§ PROBLEM REQUIREMENTS
Scan the entries and copy each line where the word "github" is present.

§ Document images with source code

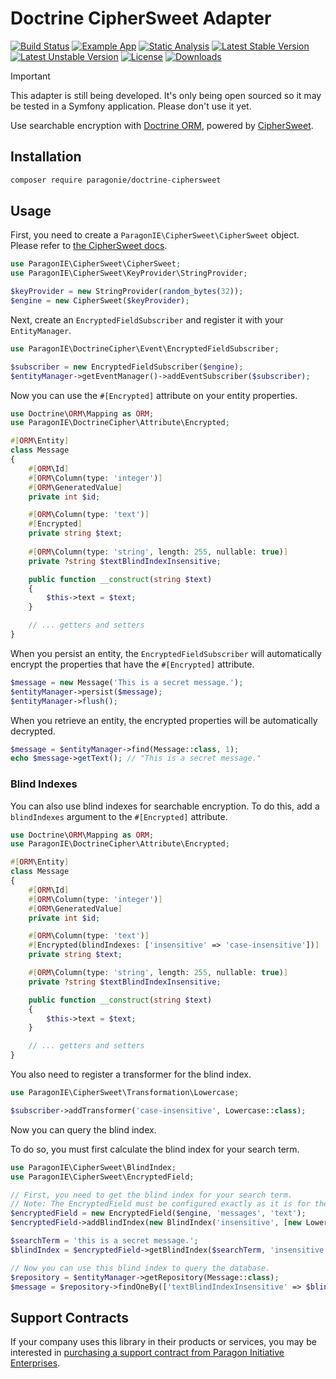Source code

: # Doctrine CipherSweet Adapter

[![Build Status](https://github.com/paragonie/doctrine-ciphersweet/actions/workflows/ci.yml/badge.svg)](https://github.com/paragonie/doctrine-ciphersweet/actions)
[![Example App](https://github.com/paragonie/doctrine-ciphersweet/actions/workflows/example-app.yml/badge.svg)](https://github.com/paragonie/doctrine-ciphersweet/tree/main/docs/example-app)
[![Static Analysis](https://github.com/paragonie/doctrine-ciphersweet/actions/workflows/psalm.yml/badge.svg)](https://github.com/paragonie/doctrine-ciphersweet/actions)
[![Latest Stable Version](https://poser.pugx.org/paragonie/doctrine-ciphersweet/v/stable)](https://packagist.org/packages/paragonie/doctrine-cipherrsweet)
[![Latest Unstable Version](https://poser.pugx.org/paragonie/doctrine-ciphersweet/v/unstable)](https://packagist.org/packages/paragonie/doctrine-cipherrsweet)
[![License](https://poser.pugx.org/paragonie/doctrine-ciphersweet/license)](https://packagist.org/packages/paragonie/doctrine-ciphersweet)
[![Downloads](https://img.shields.io/packagist/dt/paragonie/doctrine-ciphersweet.svg)](https://packagist.org/packages/paragonie/doctrine-ciphersweet)

> [!IMPORTANT]
> This adapter is still being developed. It's only being open sourced so
> it may be tested in a Symfony application. Please don't use it yet.

Use searchable encryption with [Doctrine ORM](https://github.com/doctrine/orm), powered by 
[CipherSweet](https://ciphersweet.paragonie.com/).

## Installation

```bash
composer require paragonie/doctrine-ciphersweet
```

## Usage

First, you need to create a `ParagonIE\CipherSweet\CipherSweet` object. Please refer to 
[the CipherSweet docs](https://ciphersweet.paragonie.com/php/setup).

```php
use ParagonIE\CipherSweet\CipherSweet;
use ParagonIE\CipherSweet\KeyProvider\StringProvider;

$keyProvider = new StringProvider(random_bytes(32));
$engine = new CipherSweet($keyProvider);
```

Next, create an `EncryptedFieldSubscriber` and register it with your `EntityManager`.

```php
use ParagonIE\DoctrineCipher\Event\EncryptedFieldSubscriber;

$subscriber = new EncryptedFieldSubscriber($engine);
$entityManager->getEventManager()->addEventSubscriber($subscriber);
```

Now you can use the `#[Encrypted]` attribute on your entity properties.

```php
use Doctrine\ORM\Mapping as ORM;
use ParagonIE\DoctrineCipher\Attribute\Encrypted;

#[ORM\Entity]
class Message
{
    #[ORM\Id]
    #[ORM\Column(type: 'integer')]
    #[ORM\GeneratedValue]
    private int $id;

    #[ORM\Column(type: 'text')]
    #[Encrypted]
    private string $text;
    
    #[ORM\Column(type: 'string', length: 255, nullable: true)]
    private ?string $textBlindIndexInsensitive;

    public function __construct(string $text)
    {
        $this->text = $text;
    }

    // ... getters and setters
}
```

When you persist an entity, the `EncryptedFieldSubscriber` will automatically encrypt the properties that have the
`#[Encrypted]` attribute.

```php
$message = new Message('This is a secret message.');
$entityManager->persist($message);
$entityManager->flush();
```

When you retrieve an entity, the encrypted properties will be automatically decrypted.

```php
$message = $entityManager->find(Message::class, 1);
echo $message->getText(); // "This is a secret message."
```

### Blind Indexes

You can also use blind indexes for searchable encryption. To do this, add a `blindIndexes` argument to the 
`#[Encrypted]` attribute.

```php
use Doctrine\ORM\Mapping as ORM;
use ParagonIE\DoctrineCipher\Attribute\Encrypted;

#[ORM\Entity]
class Message
{
    #[ORM\Id]
    #[ORM\Column(type: 'integer')]
    #[ORM\GeneratedValue]
    private int $id;

    #[ORM\Column(type: 'text')]
    #[Encrypted(blindIndexes: ['insensitive' => 'case-insensitive'])]
    private string $text;

    #[ORM\Column(type: 'string', length: 255, nullable: true)]
    private ?string $textBlindIndexInsensitive;

    public function __construct(string $text)
    {
        $this->text = $text;
    }

    // ... getters and setters
}
```

You also need to register a transformer for the blind index.

```php
use ParagonIE\CipherSweet\Transformation\Lowercase;

$subscriber->addTransformer('case-insensitive', Lowercase::class);
```

Now you can query the blind index.

To do so, you must first calculate the blind index for your search term.

```php
use ParagonIE\CipherSweet\BlindIndex;
use ParagonIE\CipherSweet\EncryptedField;

// First, you need to get the blind index for your search term.
// Note: The EncryptedField must be configured exactly as it is for the entity.
$encryptedField = new EncryptedField($engine, 'messages', 'text');
$encryptedField->addBlindIndex(new BlindIndex('insensitive', [new Lowercase()]));

$searchTerm = 'this is a secret message.';
$blindIndex = $encryptedField->getBlindIndex($searchTerm, 'insensitive');

// Now you can use this blind index to query the database.
$repository = $entityManager->getRepository(Message::class);
$message = $repository->findOneBy(['textBlindIndexInsensitive' => $blindIndex]);
```

## Support Contracts

If your company uses this library in their products or services, you may be
interested in [purchasing a support contract from Paragon Initiative Enterprises](https://paragonie.com/enterprise).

§ RESPONSE TO THE EXERCISE
[![Build Status](https://github.com/paragonie/doctrine-ciphersweet/actions/workflows/ci.yml/badge.svg)](https://github.com/paragonie/doctrine-ciphersweet/actions)
[![Example App](https://github.com/paragonie/doctrine-ciphersweet/actions/workflows/example-app.yml/badge.svg)](https://github.com/paragonie/doctrine-ciphersweet/tree/main/docs/example-app)
[![Static Analysis](https://github.com/paragonie/doctrine-ciphersweet/actions/workflows/psalm.yml/badge.svg)](https://github.com/paragonie/doctrine-ciphersweet/actions)
Use searchable encryption with [Doctrine ORM](https://github.com/doctrine/orm), powered by 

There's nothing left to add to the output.